Action item. Check every line of the data below for "Ensures". Copy each one that has it.

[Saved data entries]

- - - - -

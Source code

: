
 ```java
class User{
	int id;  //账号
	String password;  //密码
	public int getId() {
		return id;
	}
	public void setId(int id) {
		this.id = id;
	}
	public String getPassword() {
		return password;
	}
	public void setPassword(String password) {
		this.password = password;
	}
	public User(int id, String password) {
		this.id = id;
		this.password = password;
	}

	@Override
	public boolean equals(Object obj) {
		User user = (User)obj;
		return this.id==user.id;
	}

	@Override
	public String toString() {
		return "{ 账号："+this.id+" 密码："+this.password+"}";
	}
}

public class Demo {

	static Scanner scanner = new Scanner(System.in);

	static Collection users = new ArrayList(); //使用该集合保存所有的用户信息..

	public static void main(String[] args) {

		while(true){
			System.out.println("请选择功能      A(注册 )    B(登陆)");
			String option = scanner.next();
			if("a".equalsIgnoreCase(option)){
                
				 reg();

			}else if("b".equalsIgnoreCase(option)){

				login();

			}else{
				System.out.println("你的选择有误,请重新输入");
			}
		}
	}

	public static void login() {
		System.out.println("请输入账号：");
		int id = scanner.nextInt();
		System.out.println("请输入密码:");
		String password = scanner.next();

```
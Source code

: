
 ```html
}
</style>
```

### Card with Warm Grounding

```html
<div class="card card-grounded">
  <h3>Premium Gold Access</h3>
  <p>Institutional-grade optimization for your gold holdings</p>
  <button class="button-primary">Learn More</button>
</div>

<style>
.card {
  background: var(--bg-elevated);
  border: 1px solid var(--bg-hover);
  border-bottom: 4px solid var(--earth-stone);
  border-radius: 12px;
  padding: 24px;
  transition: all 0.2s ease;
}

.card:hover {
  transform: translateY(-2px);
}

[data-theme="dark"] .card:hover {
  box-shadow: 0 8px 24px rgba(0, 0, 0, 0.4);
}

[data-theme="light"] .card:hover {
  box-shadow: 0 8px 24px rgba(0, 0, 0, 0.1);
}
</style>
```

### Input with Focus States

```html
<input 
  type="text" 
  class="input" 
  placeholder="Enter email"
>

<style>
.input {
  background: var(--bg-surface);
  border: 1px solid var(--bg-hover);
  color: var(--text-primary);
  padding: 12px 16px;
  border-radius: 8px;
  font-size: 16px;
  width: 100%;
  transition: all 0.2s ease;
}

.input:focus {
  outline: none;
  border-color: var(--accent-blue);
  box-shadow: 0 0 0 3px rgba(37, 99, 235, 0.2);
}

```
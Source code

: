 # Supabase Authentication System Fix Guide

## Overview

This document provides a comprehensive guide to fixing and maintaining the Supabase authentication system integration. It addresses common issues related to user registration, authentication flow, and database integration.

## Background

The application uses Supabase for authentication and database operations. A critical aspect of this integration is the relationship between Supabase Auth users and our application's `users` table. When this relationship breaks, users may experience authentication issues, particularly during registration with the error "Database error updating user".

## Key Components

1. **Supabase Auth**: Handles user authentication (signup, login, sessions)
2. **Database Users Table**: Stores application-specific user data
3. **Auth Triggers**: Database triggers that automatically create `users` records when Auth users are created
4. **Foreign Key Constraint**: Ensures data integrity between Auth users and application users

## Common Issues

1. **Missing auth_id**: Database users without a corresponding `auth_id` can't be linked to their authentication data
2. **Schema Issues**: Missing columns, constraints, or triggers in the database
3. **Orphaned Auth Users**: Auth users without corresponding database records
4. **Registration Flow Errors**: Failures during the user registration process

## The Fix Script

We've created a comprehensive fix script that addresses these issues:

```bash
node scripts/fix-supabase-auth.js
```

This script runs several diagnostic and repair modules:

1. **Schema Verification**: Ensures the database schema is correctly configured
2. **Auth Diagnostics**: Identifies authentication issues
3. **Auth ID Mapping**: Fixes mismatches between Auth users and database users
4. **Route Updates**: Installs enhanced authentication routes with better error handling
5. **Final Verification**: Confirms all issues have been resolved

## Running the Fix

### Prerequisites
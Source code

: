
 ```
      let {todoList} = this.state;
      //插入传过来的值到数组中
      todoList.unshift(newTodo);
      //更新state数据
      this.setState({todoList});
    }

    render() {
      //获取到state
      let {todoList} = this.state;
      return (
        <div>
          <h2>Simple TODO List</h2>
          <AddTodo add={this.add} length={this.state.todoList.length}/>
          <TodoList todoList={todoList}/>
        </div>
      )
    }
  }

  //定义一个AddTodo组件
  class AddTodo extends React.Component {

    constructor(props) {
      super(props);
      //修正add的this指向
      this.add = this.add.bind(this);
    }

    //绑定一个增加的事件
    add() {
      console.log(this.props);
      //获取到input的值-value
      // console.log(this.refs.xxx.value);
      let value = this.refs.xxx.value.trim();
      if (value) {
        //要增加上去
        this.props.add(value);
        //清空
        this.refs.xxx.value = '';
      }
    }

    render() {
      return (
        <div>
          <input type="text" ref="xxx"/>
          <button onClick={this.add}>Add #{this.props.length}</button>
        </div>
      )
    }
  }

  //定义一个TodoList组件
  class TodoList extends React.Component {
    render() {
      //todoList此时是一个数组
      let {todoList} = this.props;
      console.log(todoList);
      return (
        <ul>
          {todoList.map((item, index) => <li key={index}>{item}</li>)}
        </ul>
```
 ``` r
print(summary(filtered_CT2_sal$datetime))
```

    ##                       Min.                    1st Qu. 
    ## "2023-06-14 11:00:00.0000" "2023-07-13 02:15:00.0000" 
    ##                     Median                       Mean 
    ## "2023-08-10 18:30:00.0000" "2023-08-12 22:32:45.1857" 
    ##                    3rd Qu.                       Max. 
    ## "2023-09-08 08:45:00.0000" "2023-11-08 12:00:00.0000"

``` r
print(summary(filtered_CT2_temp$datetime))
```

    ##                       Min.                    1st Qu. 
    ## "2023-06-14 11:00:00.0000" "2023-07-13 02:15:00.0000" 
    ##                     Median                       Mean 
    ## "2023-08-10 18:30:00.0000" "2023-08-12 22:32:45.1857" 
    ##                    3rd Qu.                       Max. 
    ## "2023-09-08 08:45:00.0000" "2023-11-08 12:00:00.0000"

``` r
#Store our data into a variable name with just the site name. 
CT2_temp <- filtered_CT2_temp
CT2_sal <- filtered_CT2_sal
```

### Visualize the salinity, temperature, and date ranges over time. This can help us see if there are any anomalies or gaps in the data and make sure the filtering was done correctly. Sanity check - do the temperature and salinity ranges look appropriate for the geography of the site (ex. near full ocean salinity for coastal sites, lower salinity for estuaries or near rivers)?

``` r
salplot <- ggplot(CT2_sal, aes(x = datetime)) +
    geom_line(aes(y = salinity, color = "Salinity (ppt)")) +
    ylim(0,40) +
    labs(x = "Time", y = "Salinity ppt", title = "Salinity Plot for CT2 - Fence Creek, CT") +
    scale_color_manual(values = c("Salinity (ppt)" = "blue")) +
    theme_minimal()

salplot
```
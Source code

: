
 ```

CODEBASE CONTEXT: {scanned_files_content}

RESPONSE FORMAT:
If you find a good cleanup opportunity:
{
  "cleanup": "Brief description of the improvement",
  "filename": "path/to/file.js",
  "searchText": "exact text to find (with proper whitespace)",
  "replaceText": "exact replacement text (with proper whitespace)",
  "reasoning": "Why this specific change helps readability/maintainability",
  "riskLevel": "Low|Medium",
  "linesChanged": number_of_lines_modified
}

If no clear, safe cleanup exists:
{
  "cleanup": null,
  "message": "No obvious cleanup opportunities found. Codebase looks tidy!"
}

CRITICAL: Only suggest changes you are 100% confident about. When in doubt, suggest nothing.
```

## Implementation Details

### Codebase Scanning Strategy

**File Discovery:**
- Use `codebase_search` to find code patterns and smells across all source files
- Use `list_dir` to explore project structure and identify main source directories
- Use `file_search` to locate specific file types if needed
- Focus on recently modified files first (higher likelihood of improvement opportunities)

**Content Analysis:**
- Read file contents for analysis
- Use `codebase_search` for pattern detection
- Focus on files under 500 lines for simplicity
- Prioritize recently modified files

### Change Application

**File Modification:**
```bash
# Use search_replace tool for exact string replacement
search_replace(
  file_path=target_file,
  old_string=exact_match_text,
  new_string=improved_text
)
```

- - - - -

Output of the task.
4. **Foreign Key Constraint**: Ensures data integrity between Auth users and application users
1. **Schema Verification**: Ensures the database schema is correctly configured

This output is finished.